Most custom functionality in OpenSearch is implemented with plugins. That is, in theory. In practice, much of core functionality is also implemented in plugins. For example, security or k-NN search are both plugins, even though one would reasonably expect a security framework to be part of the core engine (with multiple implementations in plugins), or for k-NN search to be living right next to full text search. Furthermore, some plugins, such repository-s3 that reads and writes snapshots from/to Amazon S3, live in core, whereas one would expect optional functionality to be … optional. The location for plugins is more a consequence of business and organizational decisions than technical. Software architecture really tends to line up to our business structures!
The default distribution of OpenSearch 2.10 ships with 20 plugins, all enabled by default, erasing much of the difference between what’s core vs. what’s a plugin. A vast majority of users install and run the whole thing.

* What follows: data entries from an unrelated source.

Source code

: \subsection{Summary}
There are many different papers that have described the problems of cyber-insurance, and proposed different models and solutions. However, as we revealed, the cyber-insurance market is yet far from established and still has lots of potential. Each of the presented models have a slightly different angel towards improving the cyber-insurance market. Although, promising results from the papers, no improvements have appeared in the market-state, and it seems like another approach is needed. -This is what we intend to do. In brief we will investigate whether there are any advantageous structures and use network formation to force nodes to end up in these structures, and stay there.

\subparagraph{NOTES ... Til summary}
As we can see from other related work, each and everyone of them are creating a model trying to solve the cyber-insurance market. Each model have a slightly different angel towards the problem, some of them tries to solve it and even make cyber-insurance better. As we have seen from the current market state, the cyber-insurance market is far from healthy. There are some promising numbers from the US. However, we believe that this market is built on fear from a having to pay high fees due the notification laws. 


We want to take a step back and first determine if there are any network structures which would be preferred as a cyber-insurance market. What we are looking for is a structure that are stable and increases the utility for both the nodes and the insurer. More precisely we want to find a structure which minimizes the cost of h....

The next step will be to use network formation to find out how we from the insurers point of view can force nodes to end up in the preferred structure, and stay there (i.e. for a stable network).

Plugins suffer from 3 major limitations: rigid version compatibility, lack of isolation, and transitive dependency hell. These problems are described in great detail in this blog post, but before we go there, let’s follow another blog post and write a plugin that implements a RESTful API. The complete source code for the plugin is here.
A plugin inherits from Plugin
and our plugin implements ActionPlugin
(a plugin that exposes actions via REST). Our REST handler responds to GET
requests.
Let’s install the plugin, start OpenSearch, and make an HTTP request to the newly added endpoint on the OpenSearch node. The request will be forwarded to the plugin and the REST handler will handle it.
How easy was it to write a plugin? Very easy! But it’s much harder to write a production plugin on top of a 1.4MM LOC OpenSearch core. You will need to master dependency injection, understand OpenSearch runtime thread pools, and the (optional) security framework. Finally, I promise that you will have a very hard time playing nice with other plugins that share the same Java heap, and execute in the same Java Virtual Machine, deployed on every node in a large scale cluster that is actively indexing petabytes of data, or serving thousands of searches per second.
What can we do to help it?
In OpenSearch 2.9 we have introduced a new concept called extensions and shipped an experimental OpenSearch Java SDK. Extensions are full processes, run on a separate JVM and can execute on a separate host.
The code for an extension with its REST handler is almost identical to the one for a plugin. This was done on purpose to help migrations. The complete source code for this extension is here.
Let’s enable the experimental extensions feature in OpenSearch, install and run this extension.
Extensions overcome the major limitations of plugins by being semver compatible (you can run an extension on many versions of OpenSearch without rebuilding it), do not require restarting a cluster to be installed, and are isolated at runtime. Because you can run an extension remotely, you can also right-size the extension node (no need to add memory to every node in the cluster because one plugin occasionally needs it). In the introductory blog post we cut the cost of a 36-node cluster that performed high cardinality anomaly detection by a third using extensions.
Other than reducing costs, what else can we use this technology for?
Python is the language of machine learning. Unlike a plugin, we can also write an extension in Python. The complete source code for the sample below is here and it looks very similar to the Java one.
Let’s enable the experimental extensions feature in OpenSearch, install and run this extension.
How is this even possible? What is the bridge between OpenSearch, implemented in Java, and an extension written in Python?
With most heavy lifting done by Dan Widdis of OSHI fame, we reverse-engineered, then implemented the Elasticsearch/OpenSearch transport protocol in Python, then took the extensions support for the ride. The latter was very easy because extension messages are all implemented using protobuf and you can just compile those to Python with existing tools.
In theory, to quote an Engineer from Aryn, this opens up the entire Python model zoo-space to OpenSearch, including TensorFlow or Pytorch. But it also shows how one could implement an entire OpenSearch node in another language that doesn’t suffer from, for example, GC pauses.
I hope that someone reading this blog post will build a useful extension in Python for OpenSearch. Can you make it happen?